## EXERCISE DETAILS
Copy, from the entries below, each line where the word "with" can be found.

====== ENTRIES PROVIDED

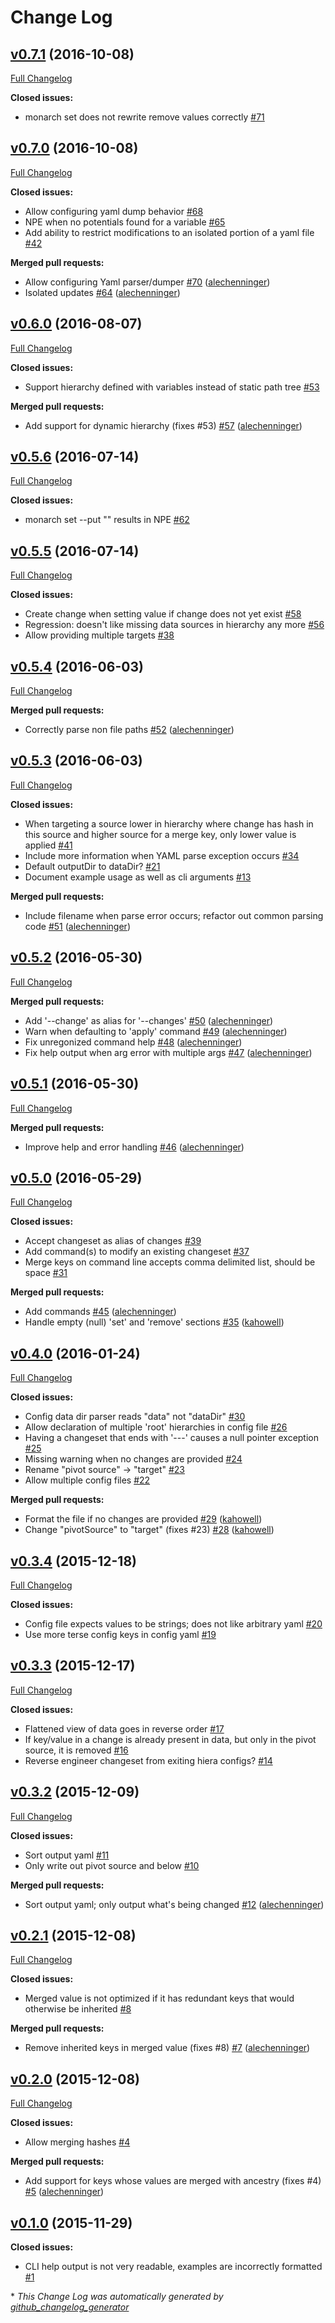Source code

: # Change Log

## [v0.7.1](https://github.com/alechenninger/monarch/tree/v0.7.1) (2016-10-08)
[Full Changelog](https://github.com/alechenninger/monarch/compare/v0.7.0...v0.7.1)

**Closed issues:**

- monarch set does not rewrite remove values correctly [\#71](https://github.com/alechenninger/monarch/issues/71)

## [v0.7.0](https://github.com/alechenninger/monarch/tree/v0.7.0) (2016-10-08)
[Full Changelog](https://github.com/alechenninger/monarch/compare/v0.6.0...v0.7.0)

**Closed issues:**

- Allow configuring yaml dump behavior [\#68](https://github.com/alechenninger/monarch/issues/68)
- NPE when no potentials found for a variable [\#65](https://github.com/alechenninger/monarch/issues/65)
- Add ability to restrict modifications to an isolated portion of a yaml file [\#42](https://github.com/alechenninger/monarch/issues/42)

**Merged pull requests:**

- Allow configuring Yaml parser/dumper [\#70](https://github.com/alechenninger/monarch/pull/70) ([alechenninger](https://github.com/alechenninger))
- Isolated updates [\#64](https://github.com/alechenninger/monarch/pull/64) ([alechenninger](https://github.com/alechenninger))

## [v0.6.0](https://github.com/alechenninger/monarch/tree/v0.6.0) (2016-08-07)
[Full Changelog](https://github.com/alechenninger/monarch/compare/v0.5.6...v0.6.0)

**Closed issues:**

- Support hierarchy defined with variables instead of static path tree [\#53](https://github.com/alechenninger/monarch/issues/53)

**Merged pull requests:**

- Add support for dynamic hierarchy \(fixes \#53\) [\#57](https://github.com/alechenninger/monarch/pull/57) ([alechenninger](https://github.com/alechenninger))

## [v0.5.6](https://github.com/alechenninger/monarch/tree/v0.5.6) (2016-07-14)
[Full Changelog](https://github.com/alechenninger/monarch/compare/v0.5.5...v0.5.6)

**Closed issues:**

- monarch set --put "" results in NPE [\#62](https://github.com/alechenninger/monarch/issues/62)

## [v0.5.5](https://github.com/alechenninger/monarch/tree/v0.5.5) (2016-07-14)
[Full Changelog](https://github.com/alechenninger/monarch/compare/v0.5.4...v0.5.5)

**Closed issues:**

- Create change when setting value if change does not yet exist [\#58](https://github.com/alechenninger/monarch/issues/58)
- Regression: doesn't like missing data sources in hierarchy any more [\#56](https://github.com/alechenninger/monarch/issues/56)
- Allow providing multiple targets [\#38](https://github.com/alechenninger/monarch/issues/38)

## [v0.5.4](https://github.com/alechenninger/monarch/tree/v0.5.4) (2016-06-03)
[Full Changelog](https://github.com/alechenninger/monarch/compare/v0.5.3...v0.5.4)

**Merged pull requests:**

- Correctly parse non file paths [\#52](https://github.com/alechenninger/monarch/pull/52) ([alechenninger](https://github.com/alechenninger))

## [v0.5.3](https://github.com/alechenninger/monarch/tree/v0.5.3) (2016-06-03)
[Full Changelog](https://github.com/alechenninger/monarch/compare/v0.5.2...v0.5.3)

**Closed issues:**

- When targeting a source lower in hierarchy where change has hash in this source and higher source for a merge key, only lower value is applied [\#41](https://github.com/alechenninger/monarch/issues/41)
- Include more information when YAML parse exception occurs [\#34](https://github.com/alechenninger/monarch/issues/34)
- Default outputDir to dataDir? [\#21](https://github.com/alechenninger/monarch/issues/21)
- Document example usage as well as cli arguments [\#13](https://github.com/alechenninger/monarch/issues/13)

**Merged pull requests:**

- Include filename when parse error occurs; refactor out common parsing code [\#51](https://github.com/alechenninger/monarch/pull/51) ([alechenninger](https://github.com/alechenninger))

## [v0.5.2](https://github.com/alechenninger/monarch/tree/v0.5.2) (2016-05-30)
[Full Changelog](https://github.com/alechenninger/monarch/compare/v0.5.1...v0.5.2)

**Merged pull requests:**

- Add '--change' as alias for '--changes' [\#50](https://github.com/alechenninger/monarch/pull/50) ([alechenninger](https://github.com/alechenninger))
- Warn when defaulting to 'apply' command [\#49](https://github.com/alechenninger/monarch/pull/49) ([alechenninger](https://github.com/alechenninger))
- Fix unregonized command help [\#48](https://github.com/alechenninger/monarch/pull/48) ([alechenninger](https://github.com/alechenninger))
- Fix help output when arg error with multiple args [\#47](https://github.com/alechenninger/monarch/pull/47) ([alechenninger](https://github.com/alechenninger))

## [v0.5.1](https://github.com/alechenninger/monarch/tree/v0.5.1) (2016-05-30)
[Full Changelog](https://github.com/alechenninger/monarch/compare/v0.5.0...v0.5.1)

**Merged pull requests:**

- Improve help and error handling [\#46](https://github.com/alechenninger/monarch/pull/46) ([alechenninger](https://github.com/alechenninger))

## [v0.5.0](https://github.com/alechenninger/monarch/tree/v0.5.0) (2016-05-29)
[Full Changelog](https://github.com/alechenninger/monarch/compare/v0.4.0...v0.5.0)

**Closed issues:**

- Accept changeset as alias of changes [\#39](https://github.com/alechenninger/monarch/issues/39)
- Add command\(s\) to modify an existing changeset [\#37](https://github.com/alechenninger/monarch/issues/37)
- Merge keys on command line accepts comma delimited list, should be space [\#31](https://github.com/alechenninger/monarch/issues/31)

**Merged pull requests:**

- Add commands [\#45](https://github.com/alechenninger/monarch/pull/45) ([alechenninger](https://github.com/alechenninger))
- Handle empty \(null\) 'set' and 'remove' sections [\#35](https://github.com/alechenninger/monarch/pull/35) ([kahowell](https://github.com/kahowell))

## [v0.4.0](https://github.com/alechenninger/monarch/tree/v0.4.0) (2016-01-24)
[Full Changelog](https://github.com/alechenninger/monarch/compare/v0.3.4...v0.4.0)

**Closed issues:**

- Config data dir parser reads "data" not "dataDir" [\#30](https://github.com/alechenninger/monarch/issues/30)
- Allow declaration of multiple 'root' hierarchies in config file [\#26](https://github.com/alechenninger/monarch/issues/26)
- Having a changeset that ends with '---' causes a null pointer exception [\#25](https://github.com/alechenninger/monarch/issues/25)
- Missing warning when no changes are provided [\#24](https://github.com/alechenninger/monarch/issues/24)
- Rename "pivot source" -\> "target" [\#23](https://github.com/alechenninger/monarch/issues/23)
- Allow multiple config files [\#22](https://github.com/alechenninger/monarch/issues/22)

**Merged pull requests:**

- Format the file if no changes are provided [\#29](https://github.com/alechenninger/monarch/pull/29) ([kahowell](https://github.com/kahowell))
- Change "pivotSource" to "target" \(fixes \#23\) [\#28](https://github.com/alechenninger/monarch/pull/28) ([kahowell](https://github.com/kahowell))

## [v0.3.4](https://github.com/alechenninger/monarch/tree/v0.3.4) (2015-12-18)
[Full Changelog](https://github.com/alechenninger/monarch/compare/v0.3.3...v0.3.4)

**Closed issues:**

- Config file expects values to be strings; does not like arbitrary yaml [\#20](https://github.com/alechenninger/monarch/issues/20)
- Use more terse config keys in config yaml [\#19](https://github.com/alechenninger/monarch/issues/19)

## [v0.3.3](https://github.com/alechenninger/monarch/tree/v0.3.3) (2015-12-17)
[Full Changelog](https://github.com/alechenninger/monarch/compare/v0.3.2...v0.3.3)

**Closed issues:**

- Flattened view of data goes in reverse order [\#17](https://github.com/alechenninger/monarch/issues/17)
- If key/value in a change is already present in data, but only in the pivot source, it is removed [\#16](https://github.com/alechenninger/monarch/issues/16)
- Reverse engineer changeset from exiting hiera configs? [\#14](https://github.com/alechenninger/monarch/issues/14)

## [v0.3.2](https://github.com/alechenninger/monarch/tree/v0.3.2) (2015-12-09)
[Full Changelog](https://github.com/alechenninger/monarch/compare/v0.2.1...v0.3.2)

**Closed issues:**

- Sort output yaml [\#11](https://github.com/alechenninger/monarch/issues/11)
- Only write out pivot source and below [\#10](https://github.com/alechenninger/monarch/issues/10)

**Merged pull requests:**

- Sort output yaml; only output what's being changed [\#12](https://github.com/alechenninger/monarch/pull/12) ([alechenninger](https://github.com/alechenninger))

## [v0.2.1](https://github.com/alechenninger/monarch/tree/v0.2.1) (2015-12-08)
[Full Changelog](https://github.com/alechenninger/monarch/compare/v0.2.0...v0.2.1)

**Closed issues:**

- Merged value is not optimized if it has redundant keys that would otherwise be inherited [\#8](https://github.com/alechenninger/monarch/issues/8)

**Merged pull requests:**

- Remove inherited keys in merged value \(fixes \#8\) [\#7](https://github.com/alechenninger/monarch/pull/7) ([alechenninger](https://github.com/alechenninger))

## [v0.2.0](https://github.com/alechenninger/monarch/tree/v0.2.0) (2015-12-08)
[Full Changelog](https://github.com/alechenninger/monarch/compare/v0.1.0...v0.2.0)

**Closed issues:**

- Allow merging hashes [\#4](https://github.com/alechenninger/monarch/issues/4)

**Merged pull requests:**

- Add support for keys whose values are merged with ancestry \(fixes \#4\) [\#5](https://github.com/alechenninger/monarch/pull/5) ([alechenninger](https://github.com/alechenninger))

## [v0.1.0](https://github.com/alechenninger/monarch/tree/v0.1.0) (2015-11-29)
**Closed issues:**

- CLI help output is not very readable, examples are incorrectly formatted [\#1](https://github.com/alechenninger/monarch/issues/1)



\* *This Change Log was automatically generated by [github_changelog_generator](https://github.com/skywinder/Github-Changelog-Generator)*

============

## WRITTEN ANSWER
- Support hierarchy defined with variables instead of static path tree [\#53](https://github.com/alechenninger/monarch/issues/53)
- Fix help output when arg error with multiple args [\#47](https://github.com/alechenninger/monarch/pull/47) ([alechenninger](https://github.com/alechenninger))
- Having a changeset that ends with '---' causes a null pointer exception [\#25](https://github.com/alechenninger/monarch/issues/25)
- Add support for keys whose values are merged with ancestry \(fixes \#4\) [\#5](https://github.com/alechenninger/monarch/pull/5) ([alechenninger](https://github.com/alechenninger))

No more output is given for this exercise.